For instance, the former president told CEO Maurizio Arrivabene.
“It wasn’t just the COVID pandemic, and we know that very well. We flooded the machine with amortizations and all the [expletive] underneath that we can’t spell out.”
He also told Exor chairman John Elkann.
“We lived above our means to become the best. We took big risks.”
Ex-CFO Stefano Bertola commented on the pressure coming from the investigation.
“In 15 years, I recall just one situation that was this ugly: Calciopoli. Everybody was hounding us back then, while we did it all on our own this time.”
Current sporting director Federico Cherubini slammed his previous boss Fabio Paratici.

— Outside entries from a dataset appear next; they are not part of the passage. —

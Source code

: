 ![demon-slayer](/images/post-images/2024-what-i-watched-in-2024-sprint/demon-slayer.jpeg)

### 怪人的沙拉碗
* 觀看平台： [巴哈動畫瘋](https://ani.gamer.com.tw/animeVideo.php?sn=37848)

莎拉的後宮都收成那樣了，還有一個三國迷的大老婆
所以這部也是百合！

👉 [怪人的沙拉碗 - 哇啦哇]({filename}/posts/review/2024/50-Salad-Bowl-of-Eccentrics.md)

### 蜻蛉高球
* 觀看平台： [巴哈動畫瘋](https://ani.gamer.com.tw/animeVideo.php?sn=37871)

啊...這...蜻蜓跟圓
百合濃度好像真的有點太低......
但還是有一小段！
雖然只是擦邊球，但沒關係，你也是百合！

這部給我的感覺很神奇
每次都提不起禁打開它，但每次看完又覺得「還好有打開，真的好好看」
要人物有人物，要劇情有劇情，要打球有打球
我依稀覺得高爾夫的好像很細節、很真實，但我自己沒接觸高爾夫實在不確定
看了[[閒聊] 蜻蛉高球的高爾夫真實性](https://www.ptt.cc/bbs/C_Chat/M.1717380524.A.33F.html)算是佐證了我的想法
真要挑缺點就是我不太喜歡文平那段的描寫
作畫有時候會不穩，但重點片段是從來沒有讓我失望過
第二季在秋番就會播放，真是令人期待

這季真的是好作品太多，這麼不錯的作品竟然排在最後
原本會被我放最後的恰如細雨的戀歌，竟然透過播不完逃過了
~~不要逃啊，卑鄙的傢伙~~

“You couldn’t reason with him. Giuseppe Marotta contained him when he was here, while he had carte blanche afterward. He could wake up one day and complete a €20M transfer without obstacles. I told him that it was lawful but that he was pushing it too far. He replied that he didn’t care, because nobody could question the players’ price tags in swap deals. He altered the transfer market. We paid too much for Dejan Kulusevski or Federico Chiesa, even though they are good players.”
The trade between Miralem Pjanic and Arthur was the pinnacle of such stratagem. Stefano Cerrato, who succeeded Bertola, had his reservations.
“I think it would be appropriate to give the authorities an accounting standard or something, so I can bamboozle them more elegantly.”